> [WHAT IS REQUIRED]: Bring together copies of the lines in the data below that contain the word "Services".

[Items from a data source]
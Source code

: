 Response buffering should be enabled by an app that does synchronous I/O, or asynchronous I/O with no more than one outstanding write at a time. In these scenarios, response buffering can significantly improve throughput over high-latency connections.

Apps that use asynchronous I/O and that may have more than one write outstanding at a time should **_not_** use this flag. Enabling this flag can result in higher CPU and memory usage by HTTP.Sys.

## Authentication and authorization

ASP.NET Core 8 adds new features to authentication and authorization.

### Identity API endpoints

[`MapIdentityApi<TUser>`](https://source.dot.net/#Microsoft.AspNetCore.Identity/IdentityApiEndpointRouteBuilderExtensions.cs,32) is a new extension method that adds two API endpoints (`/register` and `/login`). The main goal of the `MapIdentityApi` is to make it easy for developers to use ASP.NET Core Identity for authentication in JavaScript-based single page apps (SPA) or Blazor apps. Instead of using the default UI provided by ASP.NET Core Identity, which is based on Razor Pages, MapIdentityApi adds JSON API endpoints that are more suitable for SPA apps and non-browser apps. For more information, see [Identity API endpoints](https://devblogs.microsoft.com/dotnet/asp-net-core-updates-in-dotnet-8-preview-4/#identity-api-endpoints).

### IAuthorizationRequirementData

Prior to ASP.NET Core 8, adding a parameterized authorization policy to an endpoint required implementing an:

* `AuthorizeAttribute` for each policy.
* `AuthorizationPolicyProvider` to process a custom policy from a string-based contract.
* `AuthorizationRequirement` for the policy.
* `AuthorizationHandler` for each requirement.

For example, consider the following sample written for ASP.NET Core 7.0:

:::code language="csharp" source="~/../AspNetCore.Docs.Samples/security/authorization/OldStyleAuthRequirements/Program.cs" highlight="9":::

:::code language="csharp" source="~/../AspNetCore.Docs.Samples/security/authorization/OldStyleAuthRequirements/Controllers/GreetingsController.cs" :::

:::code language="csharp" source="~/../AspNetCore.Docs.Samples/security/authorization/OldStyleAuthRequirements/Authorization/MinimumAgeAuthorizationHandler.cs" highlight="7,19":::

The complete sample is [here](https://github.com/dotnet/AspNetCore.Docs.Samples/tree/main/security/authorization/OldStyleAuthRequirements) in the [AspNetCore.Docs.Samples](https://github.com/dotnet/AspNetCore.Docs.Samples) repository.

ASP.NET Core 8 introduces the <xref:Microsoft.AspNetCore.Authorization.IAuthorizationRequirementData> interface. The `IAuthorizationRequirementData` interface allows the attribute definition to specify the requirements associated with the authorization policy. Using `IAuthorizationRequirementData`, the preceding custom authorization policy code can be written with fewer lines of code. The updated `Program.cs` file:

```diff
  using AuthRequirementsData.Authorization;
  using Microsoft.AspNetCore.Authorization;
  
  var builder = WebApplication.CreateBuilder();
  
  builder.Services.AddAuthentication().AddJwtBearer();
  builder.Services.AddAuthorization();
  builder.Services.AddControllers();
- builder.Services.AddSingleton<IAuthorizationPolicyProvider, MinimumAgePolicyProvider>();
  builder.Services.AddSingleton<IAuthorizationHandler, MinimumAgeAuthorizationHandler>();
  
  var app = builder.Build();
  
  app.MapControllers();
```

> [EXPECTED ANSWER]:
  builder.Services.AddAuthentication().AddJwtBearer();
  builder.Services.AddAuthorization();
  builder.Services.AddControllers();
- builder.Services.AddSingleton<IAuthorizationPolicyProvider, MinimumAgePolicyProvider>();
  builder.Services.AddSingleton<IAuthorizationHandler, MinimumAgeAuthorizationHandler>();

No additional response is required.